家で共に暮らしていた父方の祖母はデイサービスに行っていた最中の震災、避難だった為、どこにいるのかがわからず気がかりだった。
誰が一体どこに避難させられていて、誰と共にいるのかもわからない。

もちろん、母方の祖父や祖母もどこに避難しているのかわからないし、従弟や、近所に住んでいた親戚、同級生、みんなどこにいるのかわからない。
津波だって凄かったのだ、海側に住んでいた友人たちは無事だろうか。
生きて、いるのだろうか。
携帯は全く通じない、メールすら通信不可能。

とりあえず行きなさいと言われた廃校の校舎内で、夜を明かさなければならない。
けれど、もうそこは足の踏み場もないほど避難して来た人でいっぱいだ。
ただ、良かったことがひとつ。
そこには、従弟と、叔父と叔母がいた。

私の従弟は、田舎で発達障害の検査が出来る精神科や心療内科などがなかった為に診断はされていなかったが、幼い頃から今までの様子を見るに、自閉症スペクトラムだと思われる。
知的な遅れが一切なかった為、ある程度気づかれずに大きくなるまで、つまりは二次障害が出るまで放置されてしまったパターンだ。

今考えると、自閉症スペクトラムと言う障害を持った従弟にとって、あの状況はとてもキツかっただろう。
知らない場所、初めての場所に突然放り込まれ、たくさんの雑音、子供の泣く声、怒鳴る人の声、大きな音、特性により食べられるものが少なく偏食なのに、食べ物だって自分では選ぶことが出来ない。
そんな中、せめて、と思われる、自分の落ち着く為のものすら持って来ていない、着の身着のままだ。
健常者の方ですら辛いと言うのに、自閉症スペクトラムの特性を持つ者にとっては、ほぼ地獄に等しい耐え難い環境だったであろう。
何より彼、従弟はまだ大人ではなかった。

近所の人たちから差し入れられた毛布にくるまって、従弟は震える声で、一定の感情のこもらぬ調子で、ウルトラマンに出て来る怪獣の名前をひとつひとつ小声で繰り返し呟いていた。
それがきっと、あの時、あの場で、彼が落ち着く為に出来ること、唯一の方法だったのだろう。

私は幼い頃から、従弟が少し周りの人間よりも変わっていて、もしかしたら何か他の人とは違った部分があるのではないかと言うことには気づいていた。

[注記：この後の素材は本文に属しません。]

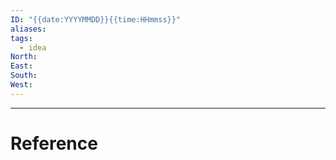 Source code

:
 ```yaml
---
ID: "{{date:YYYYMMDD}}{{time:HHmmss}}"
aliases: 
tags:
  - idea
North: 
East: 
South: 
West:
---
```


---

# Reference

なるべく昼間は避難所を出て、外を一緒に散歩しよう、と声をかけて歩いて一番近いコンビニまで二人で一緒に歩いた。
一度、普段なら空である商品棚に、小さなカップラーメン2,3個だけ置いてあったことがあり、私はそれを購入すると従弟に振る舞った。

やっと食べ慣れた、好きな物を食べることが出来たと言って、とても喜んでくれた。